Olanda. Prima diga al populismo, l'Europa respira. Ma l'integrazione è tutta da fare
Un mulino a vento adibito a seggio elettorale a Oisterwijk, nell'Olanda centromeridionale. L'affluenza al voto è stata del 78% (Ansa)
Passata la notte della grande paura, per Mark Rutte, vincitore nello scontro elettorale con il leader islamofobo Geert WIlders, inizia ora una partita non meno complicata. Perché se il populismo per ora è stato fermato, se la diga olandese ha tenuto facendo tirare un sospiro di sollievo alle cancellerie di tutta Europa, la questione non si può dire esaurita con il voto di ieri. Se le risposte di Wilders sono state giudicate dalla maggior parte degli elettori sbagliate, le domande e le inquietudini di un Paese che per mesi nei sondaggi sembrava voler premiare il Partito per la libertà di Wilders restano tutte sul tavolo, presenze ingombranti in un’Olanda che fino a qualche anno fa si era illuso di aver trovato tutte le soluzioni al tema dell’integrazione e del multiculturalismo.

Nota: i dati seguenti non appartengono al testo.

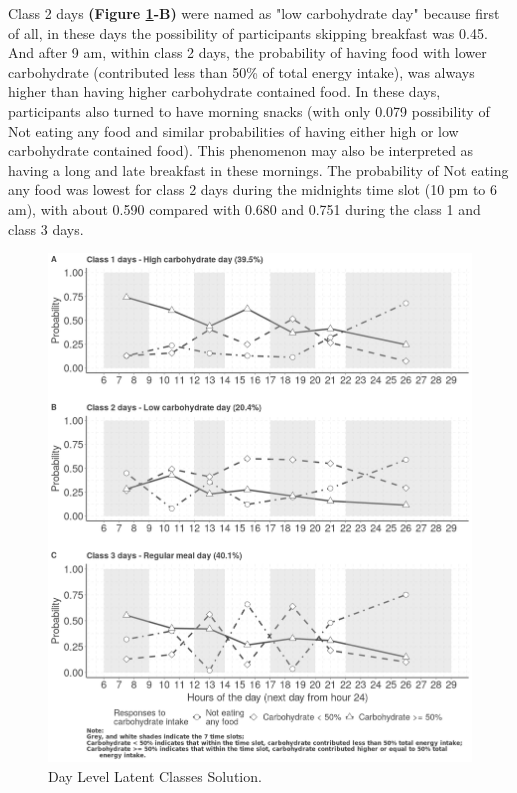 Class 2 days \textbf{(Figure \ref{fig:level1}-B)} were named as "low carbohydrate day" because first of all, in these days the possibility of participants skipping breakfast was 0.45. And after 9 am, within class 2 days, the probability of having food with lower carbohydrate (contributed less than 50\% of total energy intake), was always higher than having higher carbohydrate contained food. In these days, participants also turned to have morning snacks (with only 0.079 possibility of Not eating any food and similar probabilities of having either high or low carbohydrate contained food). This phenomenon may also be interpreted as having a long and late breakfast in these mornings. The probability of Not eating any food was lowest for class 2 days during the midnights time slot (10 pm to 6 am), with about 0.590 compared with 0.680 and 0.751 during the class 1 and class 3 days. 





\begin{figure}[H]
	\centering
	\includegraphics[width=14cm]{Figures/level1.png}
	\decoRule
	\caption[Day Level Latent Class Solution.]{Day Level Latent Classes Solution.}
	\label{fig:level1}
\end{figure}
\vspace{-0.6cm}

Non è un caso se il premier liberale-conservatore è riemerso nelle ultime settimane proprio grazie ad una linea più dura anche e soprattutto su questo punto. Rutte ha vinto pur avendo perso otto seggi e vedendo di fatto sconfessata la sua azione di governo, stante anche il crollo degli alleati laburisti, quelli che più hanno pagato questi anni all’insegna dell’austerity e dei tagli allo stato sociale. La polarizzazione si è fatta più netta: da una parte lo scontro tutto a destra per il primato tra Rutte e Wilders, dall’altra l’avanzata di partiti progressisti come il D66 e dei Verdi di sinistra di GroenLinks del giovane Jesse Klaver, considerato da molti una speranza per il futuro.
Probabile che il governo sarà formato da un’alleanza di almeno quattro partiti: il premier uscente potrebbe dover contare su cristiano-democratici e D66, ma per arrivare a una maggioranza (76 seggi sui 150 della Camera bassa) gli toccherà trovare un ulteriore alleato. E sarà giocoforza un’alleanza precaria. Su molti temi il D66 ha una visione completamente diversa rispetto a quella dei liberali-conservatori di Rutte, per non parlare di un’eventuale aggregazione coi Verdi. Certo la quadra si troverà, perché l’Olanda è da sempre Paese abituato alle coalizioni, anche a causa di un sistema proporzionale puro che privilegia soluzioni di questo tipo. Quanto però queste soluzioni saranno in grado di dare risposte agli interrogativi lanciati sul tavolo da Wilders è tutto ancora da vedere.